Work item | Output the lines from the top of the entries below to the line with "методе см. в", both included, exactly and without pictures.

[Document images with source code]
====
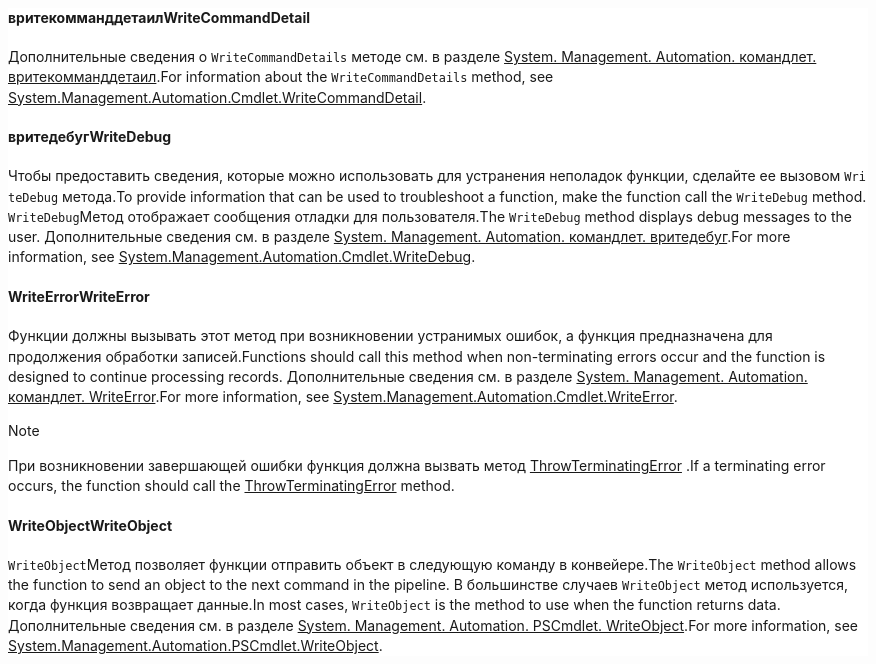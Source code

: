 #### <a name="writecommanddetail"></a><span data-ttu-id="3759c-165">вритекомманддетаил</span><span class="sxs-lookup"><span data-stu-id="3759c-165">WriteCommandDetail</span></span>

<span data-ttu-id="3759c-166">Дополнительные сведения о `WriteCommandDetails` методе см. в разделе [System. Management. Automation. командлет. вритекомманддетаил](/dotnet/api/system.management.automation.cmdlet.writecommanddetail).</span><span class="sxs-lookup"><span data-stu-id="3759c-166">For information about the `WriteCommandDetails` method, see [System.Management.Automation.Cmdlet.WriteCommandDetail](/dotnet/api/system.management.automation.cmdlet.writecommanddetail).</span></span>

#### <a name="writedebug"></a><span data-ttu-id="3759c-167">вритедебуг</span><span class="sxs-lookup"><span data-stu-id="3759c-167">WriteDebug</span></span>

<span data-ttu-id="3759c-168">Чтобы предоставить сведения, которые можно использовать для устранения неполадок функции, сделайте ее вызовом `WriteDebug` метода.</span><span class="sxs-lookup"><span data-stu-id="3759c-168">To provide information that can be used to troubleshoot a function, make the function call the `WriteDebug` method.</span></span> <span data-ttu-id="3759c-169">`WriteDebug`Метод отображает сообщения отладки для пользователя.</span><span class="sxs-lookup"><span data-stu-id="3759c-169">The `WriteDebug` method displays debug messages to the user.</span></span> <span data-ttu-id="3759c-170">Дополнительные сведения см. в разделе [System. Management. Automation. командлет. вритедебуг](/dotnet/api/system.management.automation.cmdlet.writedebug).</span><span class="sxs-lookup"><span data-stu-id="3759c-170">For more information, see [System.Management.Automation.Cmdlet.WriteDebug](/dotnet/api/system.management.automation.cmdlet.writedebug).</span></span>

#### <a name="writeerror"></a><span data-ttu-id="3759c-171">WriteError</span><span class="sxs-lookup"><span data-stu-id="3759c-171">WriteError</span></span>

<span data-ttu-id="3759c-172">Функции должны вызывать этот метод при возникновении устранимых ошибок, а функция предназначена для продолжения обработки записей.</span><span class="sxs-lookup"><span data-stu-id="3759c-172">Functions should call this method when non-terminating errors occur and the function is designed to continue processing records.</span></span> <span data-ttu-id="3759c-173">Дополнительные сведения см. в разделе [System. Management. Automation. командлет. WriteError](/dotnet/api/system.management.automation.cmdlet.writeerror).</span><span class="sxs-lookup"><span data-stu-id="3759c-173">For more information, see [System.Management.Automation.Cmdlet.WriteError](/dotnet/api/system.management.automation.cmdlet.writeerror).</span></span>

> [!NOTE]
> <span data-ttu-id="3759c-174">При возникновении завершающей ошибки функция должна вызвать метод [ThrowTerminatingError](/dotnet/api/system.management.automation.cmdlet.throwterminatingerror) .</span><span class="sxs-lookup"><span data-stu-id="3759c-174">If a terminating error occurs, the function should call the [ThrowTerminatingError](/dotnet/api/system.management.automation.cmdlet.throwterminatingerror) method.</span></span>

#### <a name="writeobject"></a><span data-ttu-id="3759c-175">WriteObject</span><span class="sxs-lookup"><span data-stu-id="3759c-175">WriteObject</span></span>

<span data-ttu-id="3759c-176">`WriteObject`Метод позволяет функции отправить объект в следующую команду в конвейере.</span><span class="sxs-lookup"><span data-stu-id="3759c-176">The `WriteObject` method allows the function to send an object to the next command in the pipeline.</span></span> <span data-ttu-id="3759c-177">В большинстве случаев `WriteObject` метод используется, когда функция возвращает данные.</span><span class="sxs-lookup"><span data-stu-id="3759c-177">In most cases, `WriteObject` is the method to use when the function returns data.</span></span> <span data-ttu-id="3759c-178">Дополнительные сведения см. в разделе [System. Management. Automation. PSCmdlet. WriteObject](/dotnet/api/system.management.automation.cmdlet.writeobject).</span><span class="sxs-lookup"><span data-stu-id="3759c-178">For more information, see [System.Management.Automation.PSCmdlet.WriteObject](/dotnet/api/system.management.automation.cmdlet.writeobject).</span></span>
====
Answer to the problem |
Source code

: #### <a name="writecommanddetail"></a><span data-ttu-id="3759c-165">вритекомманддетаил</span><span class="sxs-lookup"><span data-stu-id="3759c-165">WriteCommandDetail</span></span>

<span data-ttu-id="3759c-166">Дополнительные сведения о `WriteCommandDetails` методе см. в разделе [System. Management. Automation. командлет. вритекомманддетаил](/dotnet/api/system.management.automation.cmdlet.writecommanddetail).</span><span class="sxs-lookup"><span data-stu-id="3759c-166">For information about the `WriteCommandDetails` method, see [System.Management.Automation.Cmdlet.WriteCommandDetail](/dotnet/api/system.management.automation.cmdlet.writecommanddetail).</span></span>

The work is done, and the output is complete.